> **EXERCISE AIM**
Give again, word for word, each line below starting at the one that contains "4. Recording" and ending at the one that contains "The package can".

[Collected data]
——
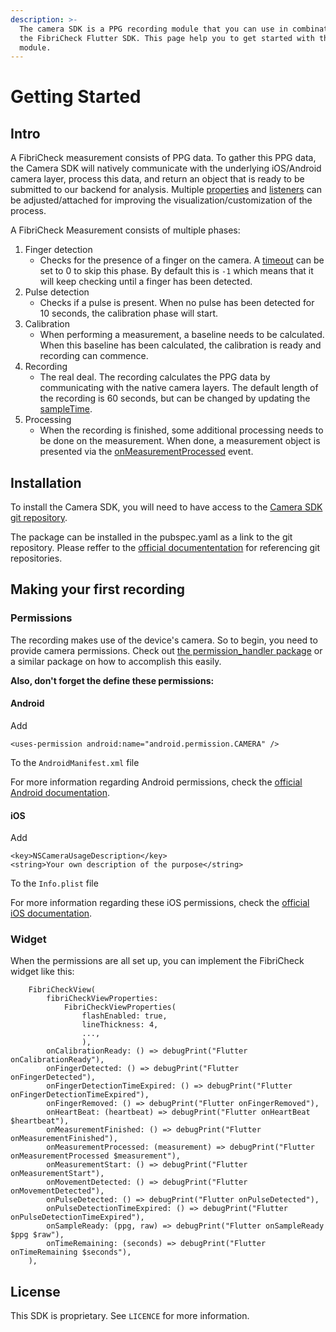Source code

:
 ```yaml
---
description: >-
  The camera SDK is a PPG recording module that you can use in combination with
  the FibriCheck Flutter SDK. This page help you to get started with this
  module.
---
```


# Getting Started

## Intro

A FibriCheck measurement consists of PPG data. To gather this PPG data, the Camera SDK will natively communicate with the underlying iOS/Android camera layer, process this data, and return an object that is ready to be submitted to our backend for analysis. Multiple [properties](properties.md) and [listeners](listeners.md) can be adjusted/attached for improving the visualization/customization of the process.

A FibriCheck Measurement consists of multiple phases:

1. Finger detection
   * Checks for the presence of a finger on the camera. A [timeout](properties.md#fingerdetectionexpirytime) can be set to 0 to skip this phase. By default this is `-1` which means that it will keep checking until a finger has been detected.
2. Pulse detection&#x20;
   * Checks if a pulse is present. When no pulse has been detected for 10 seconds, the calibration phase will start.
3. Calibration
   * When performing a measurement, a baseline needs to be calculated. When this baseline has been calculated, the calibration is ready and recording can commence.
4. Recording
   * The real deal. The recording calculates the PPG data by communicating with the native camera layers. The default length of the recording is 60 seconds, but can be changed by updating the [sampleTime](properties.md#sampletime).
5. Processing&#x20;
   * When the recording is finished, some additional processing needs to be done on the measurement. When done, a measurement object is presented via the [onMeasurementProcessed](listeners.md#onmeasurementprocessed) event.&#x20;

## Installation

To install the Camera SDK, you will need to have access to the [Camera SDK git repository](https://github.com/fibricheck/flutter-camera-sdk).

The package can be installed in the pubspec.yaml as a link to the git repository. Please reffer to the [official documententation](https://docs.flutter.dev/development/packages-and-plugins/using-packages) for referencing git repositories.

## Making your first recording

### Permissions

The recording makes use of the device's camera. So to begin, you need to provide camera permissions. Check out [the permission_handler package](https://pub.dev/packages/permission_handler) or a similar package on how to accomplish this easily.

**Also, don't forget the define these permissions:**

#### Android

Add&#x20;

```
<uses-permission android:name="android.permission.CAMERA" />
```

To the `AndroidManifest.xml` file

For more information regarding Android permissions, check the [official Android documentation](https://developer.android.com/training/permissions/declaring).

#### iOS

Add&#x20;

```
<key>NSCameraUsageDescription</key>
<string>Your own description of the purpose</string>
```

To the `Info.plist` file

For more information regarding these iOS permissions, check the [official iOS documentation](https://developer.apple.com/documentation/avfoundation/cameras\_and\_media\_capture/requesting\_authorization\_for\_media\_capture\_on\_ios?language=objc).

### Widget

When the permissions are all set up, you can implement the FibriCheck widget like this:

```
    FibriCheckView(
        fibriCheckViewProperties: 
            FibriCheckViewProperties(
                flashEnabled: true,
                lineThickness: 4,
                ...,
                ),
        onCalibrationReady: () => debugPrint("Flutter onCalibrationReady"),
        onFingerDetected: () => debugPrint("Flutter onFingerDetected"),
        onFingerDetectionTimeExpired: () => debugPrint("Flutter onFingerDetectionTimeExpired"),
        onFingerRemoved: () => debugPrint("Flutter onFingerRemoved"),
        onHeartBeat: (heartbeat) => debugPrint("Flutter onHeartBeat $heartbeat"),
        onMeasurementFinished: () => debugPrint("Flutter onMeasurementFinished"),
        onMeasurementProcessed: (measurement) => debugPrint("Flutter onMeasurementProcessed $measurement"),
        onMeasurementStart: () => debugPrint("Flutter onMeasurementStart"),
        onMovementDetected: () => debugPrint("Flutter onMovementDetected"),
        onPulseDetected: () => debugPrint("Flutter onPulseDetected"),
        onPulseDetectionTimeExpired: () => debugPrint("Flutter onPulseDetectionTimeExpired"),
        onSampleReady: (ppg, raw) => debugPrint("Flutter onSampleReady $ppg $raw"),
        onTimeRemaining: (seconds) => debugPrint("Flutter onTimeRemaining $seconds"),
    ),
```

## License
This SDK is proprietary. See `LICENCE` for more information.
——
> **TASK RESULT**
4. Recording
   * The real deal. The recording calculates the PPG data by communicating with the native camera layers. The default length of the recording is 60 seconds, but can be changed by updating the [sampleTime](properties.md#sampletime).
5. Processing&#x20;
   * When the recording is finished, some additional processing needs to be done on the measurement. When done, a measurement object is presented via the [onMeasurementProcessed](listeners.md#onmeasurementprocessed) event.&#x20;

## Installation

To install the Camera SDK, you will need to have access to the [Camera SDK git repository](https://github.com/fibricheck/flutter-camera-sdk).

The package can be installed in the pubspec.yaml as a link to the git repository. Please reffer to the [official documententation](https://docs.flutter.dev/development/packages-and-plugins/using-packages) for referencing git repositories.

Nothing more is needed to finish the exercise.